■ Material for the task ■
▼

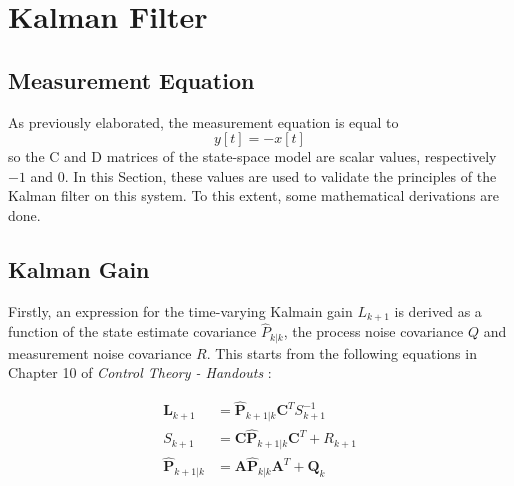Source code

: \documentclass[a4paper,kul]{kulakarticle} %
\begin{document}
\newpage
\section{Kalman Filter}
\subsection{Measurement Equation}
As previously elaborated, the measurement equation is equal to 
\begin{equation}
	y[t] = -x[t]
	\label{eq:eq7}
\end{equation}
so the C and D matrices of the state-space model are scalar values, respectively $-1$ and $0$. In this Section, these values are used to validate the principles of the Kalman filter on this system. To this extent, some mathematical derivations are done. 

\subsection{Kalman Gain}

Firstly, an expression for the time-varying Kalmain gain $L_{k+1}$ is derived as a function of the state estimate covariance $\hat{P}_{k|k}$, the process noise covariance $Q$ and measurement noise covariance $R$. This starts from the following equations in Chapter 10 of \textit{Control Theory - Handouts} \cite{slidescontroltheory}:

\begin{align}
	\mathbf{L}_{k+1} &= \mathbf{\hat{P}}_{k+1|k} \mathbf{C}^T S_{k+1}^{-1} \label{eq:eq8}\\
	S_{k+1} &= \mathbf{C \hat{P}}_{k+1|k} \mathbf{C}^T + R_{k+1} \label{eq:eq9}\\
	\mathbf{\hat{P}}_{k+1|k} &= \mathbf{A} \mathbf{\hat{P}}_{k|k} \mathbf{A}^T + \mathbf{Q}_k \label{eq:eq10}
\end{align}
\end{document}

▲
▼

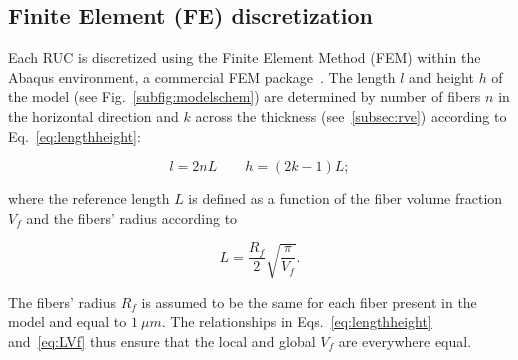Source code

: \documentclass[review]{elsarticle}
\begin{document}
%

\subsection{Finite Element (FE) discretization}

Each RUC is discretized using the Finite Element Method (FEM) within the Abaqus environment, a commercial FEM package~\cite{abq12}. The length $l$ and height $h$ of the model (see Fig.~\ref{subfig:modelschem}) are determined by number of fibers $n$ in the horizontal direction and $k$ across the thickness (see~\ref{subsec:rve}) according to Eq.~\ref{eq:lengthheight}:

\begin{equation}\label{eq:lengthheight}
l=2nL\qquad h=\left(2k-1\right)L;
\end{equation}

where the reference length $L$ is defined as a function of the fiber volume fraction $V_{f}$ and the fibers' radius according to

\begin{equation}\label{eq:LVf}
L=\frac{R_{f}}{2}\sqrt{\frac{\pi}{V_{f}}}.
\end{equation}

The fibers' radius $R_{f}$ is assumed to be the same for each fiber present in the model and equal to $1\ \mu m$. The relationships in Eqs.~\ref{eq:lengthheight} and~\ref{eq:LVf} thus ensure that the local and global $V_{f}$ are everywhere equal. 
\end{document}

▲

■ Aim of the task ■
Go through the records above and copy every line holding the word "documentclass".

■ Reply to the exercise ■
: \documentclass[a4paper,kul]{kulakarticle} %
: \documentclass[review]{elsarticle}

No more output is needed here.